Member of the Great Britain Parliament for Truro
- In office 1734–1741 Serving with Robert Trefusis
- Preceded by: Hugh Boscawen Sidney Meadows
- Succeeded by: Charles Hamilton James Hammond

Member of the Great Britain Parliament for Huntingdon
- In office 1747–1748 Serving with Edward Montagu
- Preceded by: Edward Montagu Albert Nesbitt
- Succeeded by: Edward Montagu John Montagu

Personal details
- Born: c.1707
- Died: 4 March 1748
- Resting place: Ashprington
- Spouse: Elizabeth Montagu
- Parents: William Courtenay; Susannah Kelland;

= Kelland Courtenay =

British politician

Kelland Courtenay (c.1707–1748), of Painsford in Devon and Tremere and Trethurfe in Cornwall, was a British politician who represented the constituencies of Truro (1734–1741) and Huntingdon (1747–1748) in the Parliament of Great Britain.

==Family==
Courtenay was the son of William Courtenay and Susannah Kelland daughter of John Kelland of Painsford, she was heir to her nephew, his paternal grandparents were Humphrey and Alice Courtenay who were distant cousins, Alice was the daughter of Peter Courtenay of Trethurfe and heir to her brother, both Alice and Humphrey were male-line descendants of the Earls of Devon.

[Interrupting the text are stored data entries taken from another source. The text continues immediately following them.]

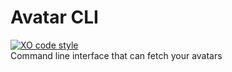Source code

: # Avatar CLI
[![XO code style](https://img.shields.io/badge/code_style-XO-5ed9c7.svg)](https://github.com/xojs/xo)\
Command line interface that can fetch your avatars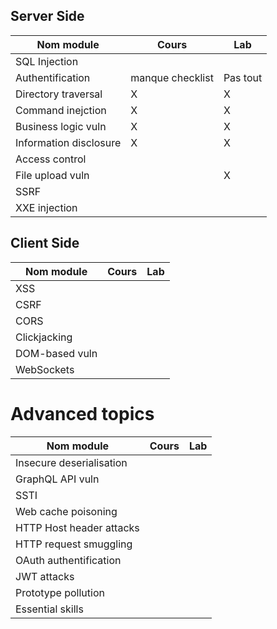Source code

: ##  Server Side
| Nom module | Cours | Lab |
| ------- | -------- | -------- |
| SQL Injection |  |  | 
| Authentification | manque checklist  | Pas tout | 
| Directory traversal | X | X | 
| Command inejction | X | X | 
| Business logic vuln | X | X | 
| Information disclosure | X | X | 
| Access control |  |  | 
| File upload vuln |  | X | 
| SSRF |  |  | 
| XXE injection |  |  | 

##  Client Side

| Nom module | Cours | Lab |
| ------- | -------- | -------- |
| XSS |  |  | 
| CSRF |  |  | 
| CORS |  |  | 
| Clickjacking |  |  | 
| DOM-based vuln |  |  | 
| WebSockets |  |  | 

# Advanced topics


| Nom module | Cours | Lab |
| ------- | -------- | -------- |
| Insecure deserialisation |  |  | 
| GraphQL API vuln |  |  | 
| SSTI |  |  | 
| Web cache poisoning |  |  | 
| HTTP Host header attacks |  |  | 
| HTTP request smuggling |  |  | 
| OAuth authentification |  |  | 
| JWT attacks |  |  | 
| Prototype pollution |  |  | 
| Essential skills |  |  | 
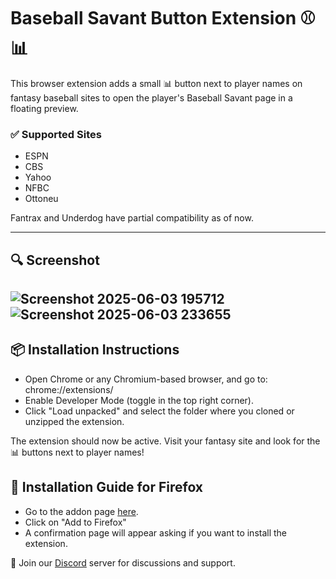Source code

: # Baseball Savant Button Extension ⚾📊

This browser extension adds a small 📊 button next to player names on fantasy baseball sites to open the player's Baseball Savant page in a floating preview. 

### ✅ Supported Sites
- ESPN
- CBS 
- Yahoo
- NFBC
- Ottoneu

Fantrax and Underdog have partial compatibility as of now.

---

## 🔍 Screenshot
![Screenshot 2025-06-03 195712](https://github.com/user-attachments/assets/174b5157-a2b5-4ff8-ba3c-a33ab316f4c8) ![Screenshot 2025-06-03 233655](https://github.com/user-attachments/assets/a285a7b3-fef2-4531-bbb2-4534500dc58e)
---

## 📦 Installation Instructions

- Open Chrome or any Chromium-based browser, and go to:
 chrome://extensions/
- Enable Developer Mode (toggle in the top right corner).
- Click "Load unpacked" and select the folder where you cloned or unzipped the extension.

The extension should now be active. Visit your fantasy site and look for the 📊 buttons next to player names!

## 🦊 Installation Guide for Firefox
- Go to the addon page [here](https://addons.mozilla.org/en-US/firefox/addon/baseball-savant-button/).
- Click on "Add to Firefox"
- A confirmation page will appear asking if you want to install the extension.


🚀 Join our [Discord](https://discord.gg/QaRnaEM3) server for discussions and support.


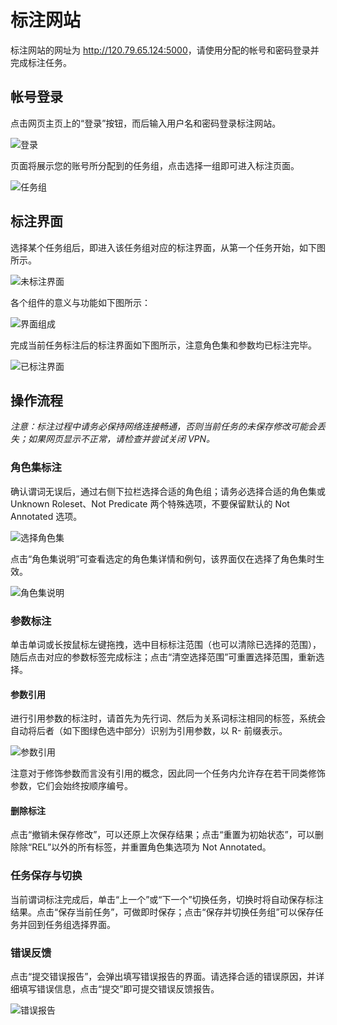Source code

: # 标注网站

标注网站的网址为 <http://120.79.65.124:5000>，请使用分配的帐号和密码登录并完成标注任务。

## 帐号登录

点击网页主页上的“登录”按钮，而后输入用户名和密码登录标注网站。

![登录](登录.png)

页面将展示您的账号所分配到的任务组，点击选择一组即可进入标注页面。

![任务组](任务组.png)

## 标注界面

选择某个任务组后，即进入该任务组对应的标注界面，从第一个任务开始，如下图所示。

![未标注界面](未标注界面.png)

各个组件的意义与功能如下图所示：

![界面组成](界面组成.png)

完成当前任务标注后的标注界面如下图所示，注意角色集和参数均已标注完毕。

![已标注界面](已标注界面.png)

## 操作流程

*注意：标注过程中请务必保持网络连接畅通，否则当前任务的未保存修改可能会丢失；如果网页显示不正常，请检查并尝试关闭 VPN。*

### 角色集标注

确认谓词无误后，通过右侧下拉栏选择合适的角色组；请务必选择合适的角色集或 Unknown Roleset、Not Predicate 两个特殊选项，不要保留默认的 Not Annotated 选项。

![选择角色集](选择角色集.png)

点击“角色集说明”可查看选定的角色集详情和例句，该界面仅在选择了角色集时生效。

![角色集说明](角色集说明.png)

### 参数标注

单击单词或长按鼠标左键拖拽，选中目标标注范围（也可以清除已选择的范围），随后点击对应的参数标签完成标注；点击“清空选择范围”可重置选择范围，重新选择。

#### 参数引用

进行引用参数的标注时，请首先为先行词、然后为关系词标注相同的标签，系统会自动将后者（如下图绿色选中部分）识别为引用参数，以 R- 前缀表示。

![参数引用](参数引用.png)

注意对于修饰参数而言没有引用的概念，因此同一个任务内允许存在若干同类修饰参数，它们会始终按顺序编号。

#### 删除标注

点击“撤销未保存修改”，可以还原上次保存结果；点击“重置为初始状态”，可以删除除“REL”以外的所有标签，并重置角色集选项为 Not Annotated。

### 任务保存与切换

当前谓词标注完成后，单击“上一个”或“下一个”切换任务，切换时将自动保存标注结果。点击“保存当前任务”，可做即时保存；点击“保存并切换任务组”可以保存任务并回到任务组选择界面。

### 错误反馈

点击“提交错误报告”，会弹出填写错误报告的界面。请选择合适的错误原因，并详细填写错误信息，点击“提交”即可提交错误反馈报告。

![错误报告](错误报告.png)
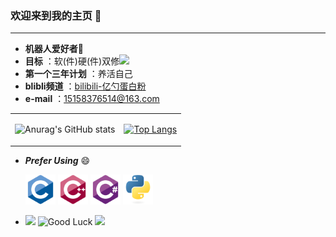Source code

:### 欢迎来到我的主页 👋

---

- **机器人爱好者**🤖 
- **目标** ：软(件)硬(件)双修<img src="https://media.giphy.com/media/WUlplcMpOCEmTGBtBW/giphy.gif" width="30">
- **第一个三年计划** ：养活自己
- **blibli频道** ：[bilibili-亿勺蛋白粉](https://space.bilibili.com/412687699?spm_id_from=333.1007.0.0)
- **e-mail** ：15158376514@163.com

<div align="center">
<table>
<tr>
<td>

![Anurag's GitHub stats](https://github-readme-stats.vercel.app/api?username=hhz0328&show_icons=true&theme=radical\&rank_icon=github)

</td>
<td>

[![Top Langs](https://github-readme-stats.vercel.app/api/top-langs/?username=hhz0328&layout=compact)]()

</td>
</tr>
</table>
</div>

- ***Prefer Using*** 😄

  <img width="48px" src="language/c.svg" />
  <img width="48px" src="language/c-plus-plus.svg" />
  <img width="48px" src="language/csharp.svg" />
  <img width="48px" src="language/python.svg" />



- <img src="https://media.giphy.com/media/LnQjpWaON8nhr21vNW/giphy.gif" width="60"> ![Good Luck](https://visitor-badge.laobi.icu/badge?page_id=hhz0328.hhz0328) <img src="https://i.loli.net/2020/07/14/y2oaANRLjTYSpG1.gif" width="34px"> 
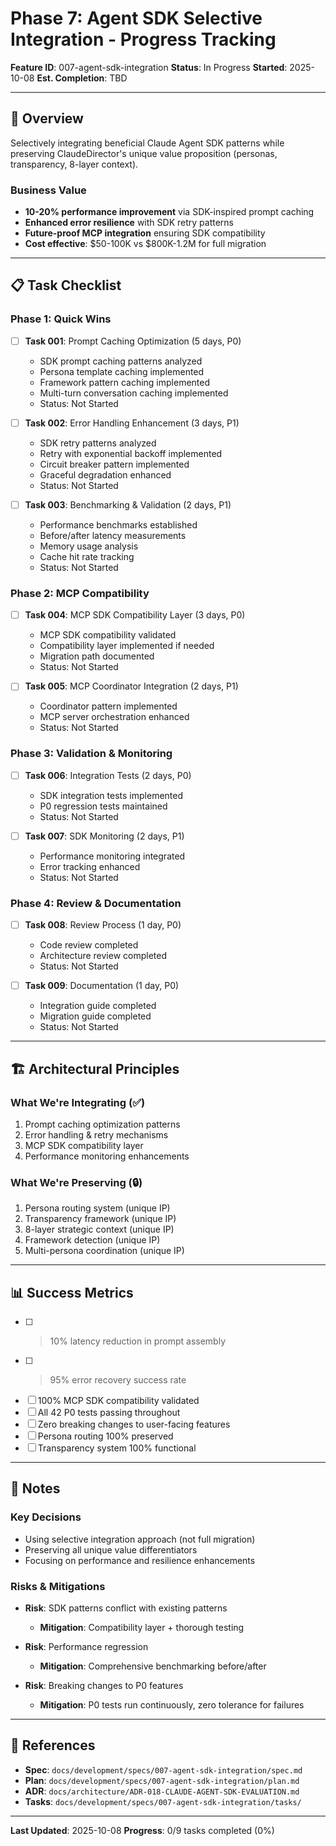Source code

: # Phase 7: Agent SDK Selective Integration - Progress Tracking

**Feature ID**: 007-agent-sdk-integration
**Status**: In Progress
**Started**: 2025-10-08
**Est. Completion**: TBD

---

## 🎯 Overview

Selectively integrating beneficial Claude Agent SDK patterns while preserving ClaudeDirector's unique value proposition (personas, transparency, 8-layer context).

### Business Value
- **10-20% performance improvement** via SDK-inspired prompt caching
- **Enhanced error resilience** with SDK retry patterns
- **Future-proof MCP integration** ensuring SDK compatibility
- **Cost effective**: $50-100K vs $800K-1.2M for full migration

---

## 📋 Task Checklist

### Phase 1: Quick Wins
- [ ] **Task 001**: Prompt Caching Optimization (5 days, P0)
  - SDK prompt caching patterns analyzed
  - Persona template caching implemented
  - Framework pattern caching implemented
  - Multi-turn conversation caching implemented
  - Status: Not Started

- [ ] **Task 002**: Error Handling Enhancement (3 days, P1)
  - SDK retry patterns analyzed
  - Retry with exponential backoff implemented
  - Circuit breaker pattern implemented
  - Graceful degradation enhanced
  - Status: Not Started

- [ ] **Task 003**: Benchmarking & Validation (2 days, P1)
  - Performance benchmarks established
  - Before/after latency measurements
  - Memory usage analysis
  - Cache hit rate tracking
  - Status: Not Started

### Phase 2: MCP Compatibility
- [ ] **Task 004**: MCP SDK Compatibility Layer (3 days, P0)
  - MCP SDK compatibility validated
  - Compatibility layer implemented if needed
  - Migration path documented
  - Status: Not Started

- [ ] **Task 005**: MCP Coordinator Integration (2 days, P1)
  - Coordinator pattern implemented
  - MCP server orchestration enhanced
  - Status: Not Started

### Phase 3: Validation & Monitoring
- [ ] **Task 006**: Integration Tests (2 days, P0)
  - SDK integration tests implemented
  - P0 regression tests maintained
  - Status: Not Started

- [ ] **Task 007**: SDK Monitoring (2 days, P1)
  - Performance monitoring integrated
  - Error tracking enhanced
  - Status: Not Started

### Phase 4: Review & Documentation
- [ ] **Task 008**: Review Process (1 day, P0)
  - Code review completed
  - Architecture review completed
  - Status: Not Started

- [ ] **Task 009**: Documentation (1 day, P0)
  - Integration guide completed
  - Migration guide completed
  - Status: Not Started

---

## 🏗️ Architectural Principles

### What We're Integrating (✅)
1. Prompt caching optimization patterns
2. Error handling & retry mechanisms
3. MCP SDK compatibility layer
4. Performance monitoring enhancements

### What We're Preserving (🔒)
1. Persona routing system (unique IP)
2. Transparency framework (unique IP)
3. 8-layer strategic context (unique IP)
4. Framework detection (unique IP)
5. Multi-persona coordination (unique IP)

---

## 📊 Success Metrics

- [ ] >10% latency reduction in prompt assembly
- [ ] >95% error recovery success rate
- [ ] 100% MCP SDK compatibility validated
- [ ] All 42 P0 tests passing throughout
- [ ] Zero breaking changes to user-facing features
- [ ] Persona routing 100% preserved
- [ ] Transparency system 100% functional

---

## 📝 Notes

### Key Decisions
- Using selective integration approach (not full migration)
- Preserving all unique value differentiators
- Focusing on performance and resilience enhancements

### Risks & Mitigations
- **Risk**: SDK patterns conflict with existing patterns
  - **Mitigation**: Compatibility layer + thorough testing

- **Risk**: Performance regression
  - **Mitigation**: Comprehensive benchmarking before/after

- **Risk**: Breaking changes to P0 features
  - **Mitigation**: P0 tests run continuously, zero tolerance for failures

---

## 🔗 References

- **Spec**: `docs/development/specs/007-agent-sdk-integration/spec.md`
- **Plan**: `docs/development/specs/007-agent-sdk-integration/plan.md`
- **ADR**: `docs/architecture/ADR-018-CLAUDE-AGENT-SDK-EVALUATION.md`
- **Tasks**: `docs/development/specs/007-agent-sdk-integration/tasks/`

---

**Last Updated**: 2025-10-08
**Progress**: 0/9 tasks completed (0%)

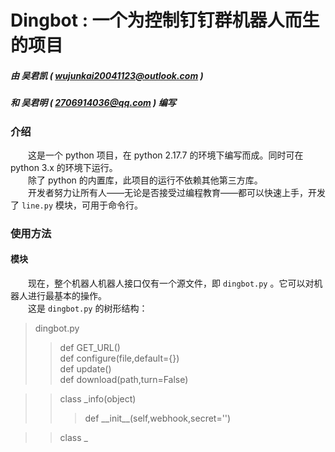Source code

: # Dingbot  :  一个为控制钉钉群机器人而生的项目
##### 由 吴君凯 ( wujunkai20041123@outlook.com ) 
##### 和 吴君明 ( 2706914036@qq.com ) 编写

### 介绍
　　这是一个 python 项目，在 python 2.17.7 的环境下编写而成。同时可在 python 3.x 的环境下运行。  
　　除了 python 的内置库，此项目的运行不依赖其他第三方库。  
　　开发者努力让所有人——无论是否接受过编程教育——都可以快速上手，开发了 `line.py` 模块，可用于命令行。
### 使用方法
#### 模块
　　现在，整个机器人机器人接口仅有一个源文件，即 `dingbot.py` 。它可以对机器人进行最基本的操作。  
　　这是 `dingbot.py` 的树形结构：
> dingbot.py  
>> def GET\_URL()  
>> def configure(file,default={})  
>> def update()  
>> def download(path,turn=False)  

>> class \_info(object)  
>>> def \_\_init\_\_(self,webhook,secret='')  

>> class \_
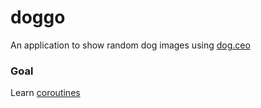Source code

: # doggo

An application to show random dog images using [dog.ceo](https://dog.ceo/dog-api/)

### Goal 
Learn [coroutines](https://kotlinlang.org/docs/reference/coroutines-overview.html)
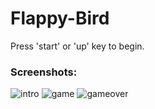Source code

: # Flappy-Bird
Press 'start' or 'up' key to begin.

### Screenshots:

![intro](https://user-images.githubusercontent.com/79649501/122679047-e8110b80-d206-11eb-8b1a-436bdc86ca39.PNG)
![game](https://user-images.githubusercontent.com/79649501/122679033-db8cb300-d206-11eb-80fd-bdd22958984e.PNG)
![gameover](https://user-images.githubusercontent.com/79649501/122679036-ddef0d00-d206-11eb-82e5-84428dc5e828.PNG)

Courtenay married on the 1 September 1737, Elizabeth Montagu daughter of Edward Montagu granddaughter of Edward Montagu, 3rd Earl of Sandwich and sister of John Montagu, 4th Earl of Sandwich, they had three children:
- Capt. Charles Kelland Courtenay, he was killed in Germany in 1761, during the Seven Years' War, he was serving under Sir David Cunningham, he died unmarried
- Isabella Courtenay (1742-1805), married William Poyntz they were the parents of William Stephen Poyntz
- Anne Courtenay (1743-1785), married Edmund Boyle, 7th Earl of Cork, the marriage was dissolved in 1782

Courtenay died in 1748 and was buried at Ashprington on the 8 March 1748, Charles inherited his estate but died unmarried so his sisters became co-heiresses of his estate.